Top of Supplied data

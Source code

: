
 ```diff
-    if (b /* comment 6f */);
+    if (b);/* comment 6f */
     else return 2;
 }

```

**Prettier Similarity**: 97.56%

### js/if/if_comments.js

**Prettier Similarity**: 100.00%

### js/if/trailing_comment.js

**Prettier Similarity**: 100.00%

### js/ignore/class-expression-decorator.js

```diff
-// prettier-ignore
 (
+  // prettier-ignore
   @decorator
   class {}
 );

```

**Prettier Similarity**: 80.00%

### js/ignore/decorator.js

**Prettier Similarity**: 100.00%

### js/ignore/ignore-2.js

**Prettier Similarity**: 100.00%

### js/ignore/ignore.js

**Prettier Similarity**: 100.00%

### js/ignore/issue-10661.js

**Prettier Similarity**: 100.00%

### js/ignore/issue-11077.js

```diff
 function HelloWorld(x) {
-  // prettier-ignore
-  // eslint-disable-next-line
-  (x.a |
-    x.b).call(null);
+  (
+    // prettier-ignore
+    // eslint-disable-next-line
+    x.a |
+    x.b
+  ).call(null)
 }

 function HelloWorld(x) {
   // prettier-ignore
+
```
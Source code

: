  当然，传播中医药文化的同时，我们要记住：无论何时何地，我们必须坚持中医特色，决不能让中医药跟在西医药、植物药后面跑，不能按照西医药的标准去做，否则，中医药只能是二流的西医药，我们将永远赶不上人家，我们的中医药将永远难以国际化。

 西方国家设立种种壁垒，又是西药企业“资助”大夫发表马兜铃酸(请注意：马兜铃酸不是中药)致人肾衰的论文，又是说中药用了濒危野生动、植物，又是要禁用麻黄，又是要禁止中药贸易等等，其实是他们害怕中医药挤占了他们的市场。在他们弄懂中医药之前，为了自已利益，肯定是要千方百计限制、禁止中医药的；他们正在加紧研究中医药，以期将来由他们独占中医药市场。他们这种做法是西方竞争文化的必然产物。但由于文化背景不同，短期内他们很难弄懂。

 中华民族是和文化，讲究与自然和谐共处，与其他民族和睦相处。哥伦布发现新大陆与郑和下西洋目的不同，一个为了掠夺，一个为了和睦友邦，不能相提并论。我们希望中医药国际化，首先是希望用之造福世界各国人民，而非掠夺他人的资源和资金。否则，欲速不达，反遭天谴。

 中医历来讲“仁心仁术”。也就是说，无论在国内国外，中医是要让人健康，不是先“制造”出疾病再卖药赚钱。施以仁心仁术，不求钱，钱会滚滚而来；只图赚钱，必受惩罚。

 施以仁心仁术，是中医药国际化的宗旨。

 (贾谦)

Bottom of Supplied data

(Task objective): Please make your reply exactly the lines from the one containing "中华民族是和文化，讲究与自然" through the end of the entries above, and nothing more.

(Answer for this exercise):
 中华民族是和文化，讲究与自然和谐共处，与其他民族和睦相处。哥伦布发现新大陆与郑和下西洋目的不同，一个为了掠夺，一个为了和睦友邦，不能相提并论。我们希望中医药国际化，首先是希望用之造福世界各国人民，而非掠夺他人的资源和资金。否则，欲速不达，反遭天谴。

 中医历来讲“仁心仁术”。也就是说，无论在国内国外，中医是要让人健康，不是先“制造”出疾病再卖药赚钱。施以仁心仁术，不求钱，钱会滚滚而来；只图赚钱，必受惩罚。

 施以仁心仁术，是中医药国际化的宗旨。

 (贾谦)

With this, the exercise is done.